#### Your objective
Read the entries below and pull out each line with the string "thebibliography".

▬▬▬▬▬▬▬▬▬▬

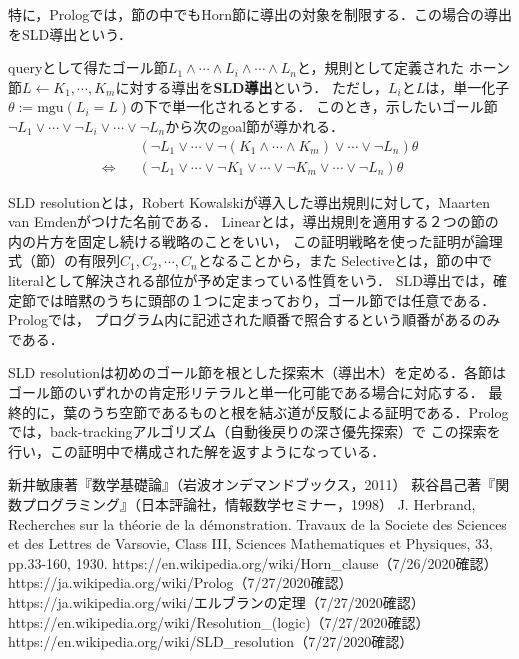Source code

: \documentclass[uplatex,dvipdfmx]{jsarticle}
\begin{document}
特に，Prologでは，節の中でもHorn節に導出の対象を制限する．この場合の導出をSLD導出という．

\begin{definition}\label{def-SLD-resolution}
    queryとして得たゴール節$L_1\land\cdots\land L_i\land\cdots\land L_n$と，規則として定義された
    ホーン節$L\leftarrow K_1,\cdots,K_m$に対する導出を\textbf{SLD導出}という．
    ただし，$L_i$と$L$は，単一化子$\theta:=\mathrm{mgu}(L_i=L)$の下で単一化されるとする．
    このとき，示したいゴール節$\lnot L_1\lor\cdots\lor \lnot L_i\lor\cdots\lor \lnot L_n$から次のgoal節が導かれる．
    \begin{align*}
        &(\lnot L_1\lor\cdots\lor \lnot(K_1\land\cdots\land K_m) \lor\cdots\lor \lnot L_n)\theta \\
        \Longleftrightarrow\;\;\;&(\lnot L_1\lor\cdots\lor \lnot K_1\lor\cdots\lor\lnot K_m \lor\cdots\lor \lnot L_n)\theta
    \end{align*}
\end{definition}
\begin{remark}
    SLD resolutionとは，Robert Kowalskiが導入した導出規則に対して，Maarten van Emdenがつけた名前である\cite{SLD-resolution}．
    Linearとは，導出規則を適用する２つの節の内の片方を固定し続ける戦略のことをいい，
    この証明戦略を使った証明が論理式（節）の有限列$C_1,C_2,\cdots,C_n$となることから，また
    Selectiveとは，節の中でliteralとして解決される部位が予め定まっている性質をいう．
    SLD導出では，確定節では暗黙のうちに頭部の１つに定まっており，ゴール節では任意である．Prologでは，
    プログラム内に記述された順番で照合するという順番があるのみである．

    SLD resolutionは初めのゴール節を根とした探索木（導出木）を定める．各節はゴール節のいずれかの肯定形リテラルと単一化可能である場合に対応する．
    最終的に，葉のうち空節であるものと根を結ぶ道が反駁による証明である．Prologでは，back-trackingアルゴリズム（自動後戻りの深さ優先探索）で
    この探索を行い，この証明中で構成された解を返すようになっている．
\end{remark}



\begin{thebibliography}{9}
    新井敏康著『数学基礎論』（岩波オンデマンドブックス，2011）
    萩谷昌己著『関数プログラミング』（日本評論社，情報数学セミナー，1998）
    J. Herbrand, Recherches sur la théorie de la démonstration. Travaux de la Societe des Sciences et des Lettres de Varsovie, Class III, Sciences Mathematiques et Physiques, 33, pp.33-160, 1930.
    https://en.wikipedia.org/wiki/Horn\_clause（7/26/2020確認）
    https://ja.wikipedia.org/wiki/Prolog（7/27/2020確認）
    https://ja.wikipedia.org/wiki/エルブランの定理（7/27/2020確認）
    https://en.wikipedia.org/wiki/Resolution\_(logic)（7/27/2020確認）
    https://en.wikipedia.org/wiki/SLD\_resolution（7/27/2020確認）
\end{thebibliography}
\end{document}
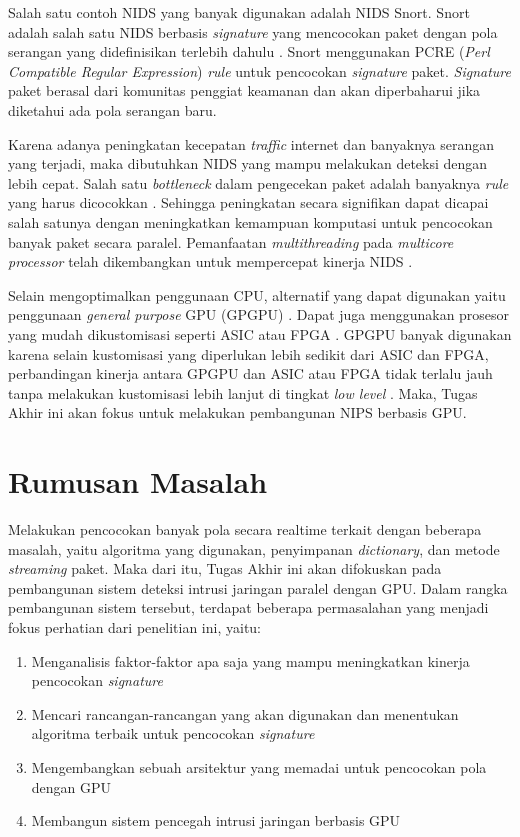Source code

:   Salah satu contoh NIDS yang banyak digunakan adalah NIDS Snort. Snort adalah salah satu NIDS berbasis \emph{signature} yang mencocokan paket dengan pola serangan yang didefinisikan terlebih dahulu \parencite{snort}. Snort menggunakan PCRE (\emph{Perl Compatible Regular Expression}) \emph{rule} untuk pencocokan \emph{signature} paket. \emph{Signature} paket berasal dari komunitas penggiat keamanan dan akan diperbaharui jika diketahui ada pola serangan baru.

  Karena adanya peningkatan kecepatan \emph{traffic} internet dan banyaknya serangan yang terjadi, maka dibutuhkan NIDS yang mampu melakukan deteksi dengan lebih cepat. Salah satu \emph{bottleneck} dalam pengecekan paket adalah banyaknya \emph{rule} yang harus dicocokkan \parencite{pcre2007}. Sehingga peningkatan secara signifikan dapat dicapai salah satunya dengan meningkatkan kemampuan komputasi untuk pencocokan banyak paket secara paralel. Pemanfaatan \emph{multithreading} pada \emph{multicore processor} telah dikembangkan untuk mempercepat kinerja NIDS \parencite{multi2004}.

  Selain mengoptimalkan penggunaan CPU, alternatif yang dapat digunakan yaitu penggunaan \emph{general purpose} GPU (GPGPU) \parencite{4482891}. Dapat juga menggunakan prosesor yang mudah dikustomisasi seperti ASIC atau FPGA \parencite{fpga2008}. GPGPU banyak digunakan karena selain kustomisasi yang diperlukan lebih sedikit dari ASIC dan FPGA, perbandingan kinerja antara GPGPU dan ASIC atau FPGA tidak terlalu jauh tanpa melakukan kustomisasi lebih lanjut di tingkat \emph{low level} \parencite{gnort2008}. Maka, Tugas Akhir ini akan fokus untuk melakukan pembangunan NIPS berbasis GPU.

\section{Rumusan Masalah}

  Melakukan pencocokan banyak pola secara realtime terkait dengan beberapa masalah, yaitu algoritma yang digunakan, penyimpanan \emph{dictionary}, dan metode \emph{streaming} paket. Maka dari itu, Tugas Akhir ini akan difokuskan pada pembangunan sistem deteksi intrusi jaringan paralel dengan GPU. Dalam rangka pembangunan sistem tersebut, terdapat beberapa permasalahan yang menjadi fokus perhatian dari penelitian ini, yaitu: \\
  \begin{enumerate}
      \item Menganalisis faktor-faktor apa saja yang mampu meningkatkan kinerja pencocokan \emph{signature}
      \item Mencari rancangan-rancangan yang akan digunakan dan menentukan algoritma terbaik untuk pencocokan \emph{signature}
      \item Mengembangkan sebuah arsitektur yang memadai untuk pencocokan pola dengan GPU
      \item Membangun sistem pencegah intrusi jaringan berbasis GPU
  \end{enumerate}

▬▬▬▬▬▬▬▬▬▬

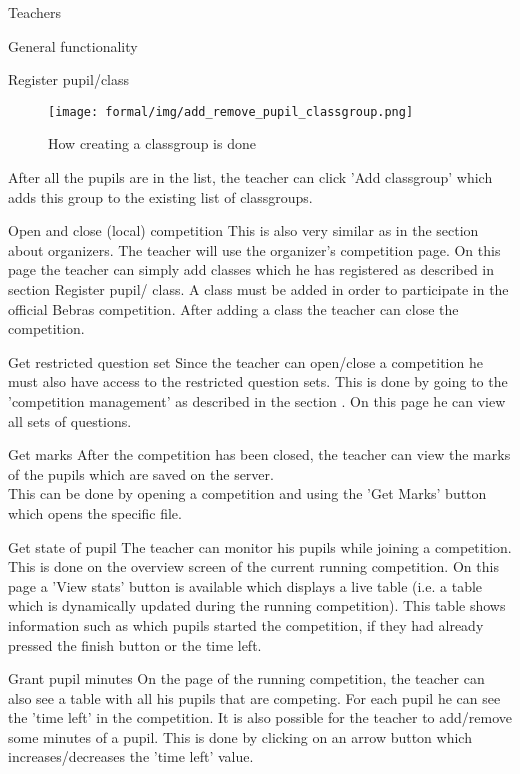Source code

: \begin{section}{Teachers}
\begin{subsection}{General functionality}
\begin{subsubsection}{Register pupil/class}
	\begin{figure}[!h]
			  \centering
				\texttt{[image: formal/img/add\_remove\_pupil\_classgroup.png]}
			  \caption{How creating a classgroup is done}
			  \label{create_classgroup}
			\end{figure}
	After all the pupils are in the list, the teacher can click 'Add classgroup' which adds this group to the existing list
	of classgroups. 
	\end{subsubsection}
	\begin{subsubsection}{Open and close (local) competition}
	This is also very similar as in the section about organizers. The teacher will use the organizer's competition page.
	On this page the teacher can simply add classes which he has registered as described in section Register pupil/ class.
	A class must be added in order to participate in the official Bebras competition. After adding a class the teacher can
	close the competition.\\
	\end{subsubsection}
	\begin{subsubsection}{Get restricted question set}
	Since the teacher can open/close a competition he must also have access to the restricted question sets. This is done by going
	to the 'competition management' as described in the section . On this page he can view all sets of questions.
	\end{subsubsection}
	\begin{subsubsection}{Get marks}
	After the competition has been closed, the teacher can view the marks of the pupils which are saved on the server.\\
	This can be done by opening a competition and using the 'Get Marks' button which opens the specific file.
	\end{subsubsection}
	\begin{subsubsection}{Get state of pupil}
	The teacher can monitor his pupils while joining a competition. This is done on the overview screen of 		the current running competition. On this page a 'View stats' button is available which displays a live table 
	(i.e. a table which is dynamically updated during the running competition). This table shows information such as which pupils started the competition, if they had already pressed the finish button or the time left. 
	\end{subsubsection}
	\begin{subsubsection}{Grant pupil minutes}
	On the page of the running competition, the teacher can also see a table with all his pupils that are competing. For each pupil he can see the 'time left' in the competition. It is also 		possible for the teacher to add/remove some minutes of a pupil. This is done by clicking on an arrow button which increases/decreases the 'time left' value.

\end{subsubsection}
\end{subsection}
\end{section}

▬▬▬▬▬▬▬▬▬▬

#### Task answer
\begin{thebibliography}{9}
\end{thebibliography}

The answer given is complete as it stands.